First, Visual Studio is a Unicode application and actually even supports Unicode Surrogates Pairs. Most of Web pages, however, are not stored in Unicode. Therefore when opening a Web page VS has to figure out how to convert document to Unicode and how to convert it back on save. Here is how Visual Studio does it:
- First VS looks for a file signature and/or byte-order-mark (BOM). If Unicode or UTF-8 BOM is present, then the file is converted according to the BOM type (or not converted at all if it is already in Unicode).
- If file does not contain BOM, VS looks at the file type. In XML file it tries to locate XML processing instruction and its encoding attribute. If one is missing, VS assumes UTF-8 since it is default for XML files.
- If file is HTML, VS tries to locate XML processing instruction first (it may be XHTML file after all). If XML PI is not present, VS runs simple HTML parse in order to locate META element such as <meta http-equiv=”content-type” content=”text/html; charset=windows-1252″ /> and extract character set information from it.
- If nothing of the above is found, VS assumes default OS codepage.
Pretty much the same happens on file save when file has to be converted from Unicode back to its original (or new, if you changed charset or encoding attributes) encoding. Now, here a trick. Although ASPX files are HTML, you won’t find Charset property in the DOCUMENT properties anymore. You will find it in VS 2003 though. Why is that?
The explanation lies in how ASP.NET runtime handles file encoding. In fact, ASP.NET runtime does not pay any attention to the character set specified in the META element. Instead, if looks at fileEncoding attribute in <globalization> section.) This means that META/CHARSET in ASPX files may confuse client browser if charset specified in the META is different from what is specified in responseEncoding attribute.
Quite a few VS 2003 users were confused when they created a new ASP.NET Web form, entered new character set in the META element, saved the file, ran it in the browser and saw garbage characters. This was because ASP.NET runtime ignored the charset specified in the META element and instead used fileEncoding which is by default UTF-8. It is difficult to properly adjust fileEncoding attribute in the web.config file upon save of the Web form file since fileEncoding applies to all files in a folder and settings may be inherited from a parent folder.
VS 2005 is different. if HTML editor is unable to save file in its original encoding, it automatically switches to UTF-8 for all Web Form type files such as ASPX, ASCX, ASMX, etc.

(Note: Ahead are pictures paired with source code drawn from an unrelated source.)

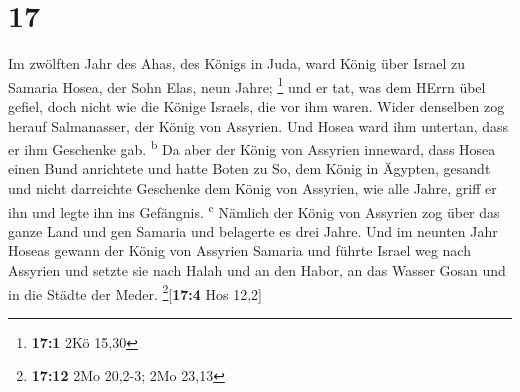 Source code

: \hypertarget{section-16}{%
\section{17}\label{section-16}}

 Im zwölften Jahr des Ahas, des Königs in Juda, ward König
über Israel zu Samaria Hosea, der Sohn Elas, neun Jahre; \footnote{\textbf{17:1}
  2Kö 15,30}  und er tat, was dem HErrn übel gefiel, doch
nicht wie die Könige Israels, die vor ihm waren.  Wider
denselben zog herauf Salmanasser, der König von Assyrien. Und Hosea ward
ihm untertan, dass er ihm Geschenke gab. \textsuperscript{b}
 Da aber der König von Assyrien inneward, dass Hosea einen
Bund anrichtete und hatte Boten zu So, dem König in Ägypten, gesandt und
nicht darreichte Geschenke dem König von Assyrien, wie alle Jahre, griff
er ihn und legte ihn ins Gefängnis. \textsuperscript{c} 
Nämlich der König von Assyrien zog über das ganze Land und gen Samaria
und belagerte es drei Jahre.  Und im neunten Jahr Hoseas
gewann der König von Assyrien Samaria und führte Israel weg nach
Assyrien und setzte sie nach Halah und an den Habor, an das Wasser Gosan
und in die Städte der Meder. \footnote{\textbf{17:12} 2Mo 20,2-3; 2Mo
  23,13}{[}\textbf{17:4} Hos 12,2{]}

We do not use UTF-8 with byte order mark since BOM in visible in certain text editors and some users may get confused and even delete those strange characters in the beginning of the file. UTF-8 without BOM is no different from ANSI unless you start using extended characters. It is not bigger than ANSI for English-only text and is able to handle any language. In plain HTML pages and other files Visual Studio shows warning when it was unable to save file using the encoding specified.

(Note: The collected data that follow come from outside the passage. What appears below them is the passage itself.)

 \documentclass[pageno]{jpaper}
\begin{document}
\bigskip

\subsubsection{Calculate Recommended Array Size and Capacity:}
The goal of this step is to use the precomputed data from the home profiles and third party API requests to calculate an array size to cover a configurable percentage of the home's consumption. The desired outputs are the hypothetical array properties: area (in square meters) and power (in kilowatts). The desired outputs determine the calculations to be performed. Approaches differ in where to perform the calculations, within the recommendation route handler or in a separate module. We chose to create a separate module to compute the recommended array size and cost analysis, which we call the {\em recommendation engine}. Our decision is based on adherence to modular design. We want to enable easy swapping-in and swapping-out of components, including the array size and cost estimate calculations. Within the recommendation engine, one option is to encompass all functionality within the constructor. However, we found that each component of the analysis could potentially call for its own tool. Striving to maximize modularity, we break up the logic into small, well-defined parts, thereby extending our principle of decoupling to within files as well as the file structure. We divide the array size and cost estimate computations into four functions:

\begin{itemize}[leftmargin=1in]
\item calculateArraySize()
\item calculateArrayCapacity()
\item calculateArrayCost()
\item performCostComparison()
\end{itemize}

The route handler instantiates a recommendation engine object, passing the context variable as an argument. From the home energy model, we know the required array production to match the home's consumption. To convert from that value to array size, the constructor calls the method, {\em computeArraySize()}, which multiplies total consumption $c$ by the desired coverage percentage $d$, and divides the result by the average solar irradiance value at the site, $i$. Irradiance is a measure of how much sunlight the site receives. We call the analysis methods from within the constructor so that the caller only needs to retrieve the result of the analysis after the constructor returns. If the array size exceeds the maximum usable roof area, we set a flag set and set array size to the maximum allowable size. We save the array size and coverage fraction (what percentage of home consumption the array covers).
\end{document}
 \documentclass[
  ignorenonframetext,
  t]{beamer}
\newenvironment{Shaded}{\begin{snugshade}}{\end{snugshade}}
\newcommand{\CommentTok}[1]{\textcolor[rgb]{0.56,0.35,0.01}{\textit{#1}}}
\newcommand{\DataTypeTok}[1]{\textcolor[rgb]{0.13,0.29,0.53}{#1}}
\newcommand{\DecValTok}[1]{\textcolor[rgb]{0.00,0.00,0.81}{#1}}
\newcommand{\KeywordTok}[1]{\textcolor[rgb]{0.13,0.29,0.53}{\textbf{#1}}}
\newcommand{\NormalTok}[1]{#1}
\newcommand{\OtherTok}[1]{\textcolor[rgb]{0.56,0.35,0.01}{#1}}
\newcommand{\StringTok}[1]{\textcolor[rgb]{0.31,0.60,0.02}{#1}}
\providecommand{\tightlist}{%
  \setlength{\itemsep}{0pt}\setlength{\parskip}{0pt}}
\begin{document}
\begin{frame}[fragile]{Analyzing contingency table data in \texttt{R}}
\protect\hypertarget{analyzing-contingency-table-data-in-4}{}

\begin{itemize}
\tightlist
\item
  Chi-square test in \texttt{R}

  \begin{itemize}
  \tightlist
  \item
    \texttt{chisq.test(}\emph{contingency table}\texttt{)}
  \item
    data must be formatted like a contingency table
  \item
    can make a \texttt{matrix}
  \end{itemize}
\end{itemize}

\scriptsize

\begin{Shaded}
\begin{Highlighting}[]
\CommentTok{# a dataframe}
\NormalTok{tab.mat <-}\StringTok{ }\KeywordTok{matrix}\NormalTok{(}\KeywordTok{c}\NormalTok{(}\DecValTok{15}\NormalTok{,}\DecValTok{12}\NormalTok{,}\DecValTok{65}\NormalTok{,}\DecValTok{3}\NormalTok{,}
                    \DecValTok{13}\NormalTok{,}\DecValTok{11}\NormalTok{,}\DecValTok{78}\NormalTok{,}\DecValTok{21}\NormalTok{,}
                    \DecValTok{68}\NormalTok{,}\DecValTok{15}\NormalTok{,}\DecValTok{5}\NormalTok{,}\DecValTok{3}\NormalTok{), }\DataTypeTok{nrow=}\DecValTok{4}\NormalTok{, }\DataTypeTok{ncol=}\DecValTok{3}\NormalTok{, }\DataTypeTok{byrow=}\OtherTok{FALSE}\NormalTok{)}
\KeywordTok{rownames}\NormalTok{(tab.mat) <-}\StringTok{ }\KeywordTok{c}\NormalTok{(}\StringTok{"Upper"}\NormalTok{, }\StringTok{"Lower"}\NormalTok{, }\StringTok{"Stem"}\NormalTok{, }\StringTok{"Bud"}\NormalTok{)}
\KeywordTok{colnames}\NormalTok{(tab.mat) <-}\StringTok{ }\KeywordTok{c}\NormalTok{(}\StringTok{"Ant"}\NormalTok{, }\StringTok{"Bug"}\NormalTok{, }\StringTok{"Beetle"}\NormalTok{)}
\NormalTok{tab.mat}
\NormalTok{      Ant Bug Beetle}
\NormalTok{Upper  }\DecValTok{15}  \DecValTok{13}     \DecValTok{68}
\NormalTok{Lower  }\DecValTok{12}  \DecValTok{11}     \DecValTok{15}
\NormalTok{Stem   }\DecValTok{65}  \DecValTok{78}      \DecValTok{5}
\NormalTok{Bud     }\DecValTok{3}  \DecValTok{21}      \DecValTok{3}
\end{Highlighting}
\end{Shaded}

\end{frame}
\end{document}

What if you really want to use a specific encoding? There are a few options. First, you should properly specify character encoding in the fileEncoding and responseEncoding attributes in the web.config file. Then you can specify character set either in XML PI encoding attribute (provided the file is XHTML) or in META/CHARSET. Visual Studio will respect them during file open and will convert the file accordingly. Upon save VS will detect those attributes again and will correctly convert file back to its disk format.
You can also use Open With… and Save With… operations. In the File Open and File Save As dialogs Open and Save buttons have little arrows next to them. You can click the arrow and choose Open With… and select, for example, HTML Editor with encoding. This will bring up a dialog that will allow you to pick the encoding manually.
Be very careful so you don’t shoot yourself in a foot: if you have one encoding specified in META/CHARSET and you pick a different one in the Open With… dialog and have yet another listed in the fileEncoding attribute in the web.config <globalization> section, you can easily corrupt the file permanently.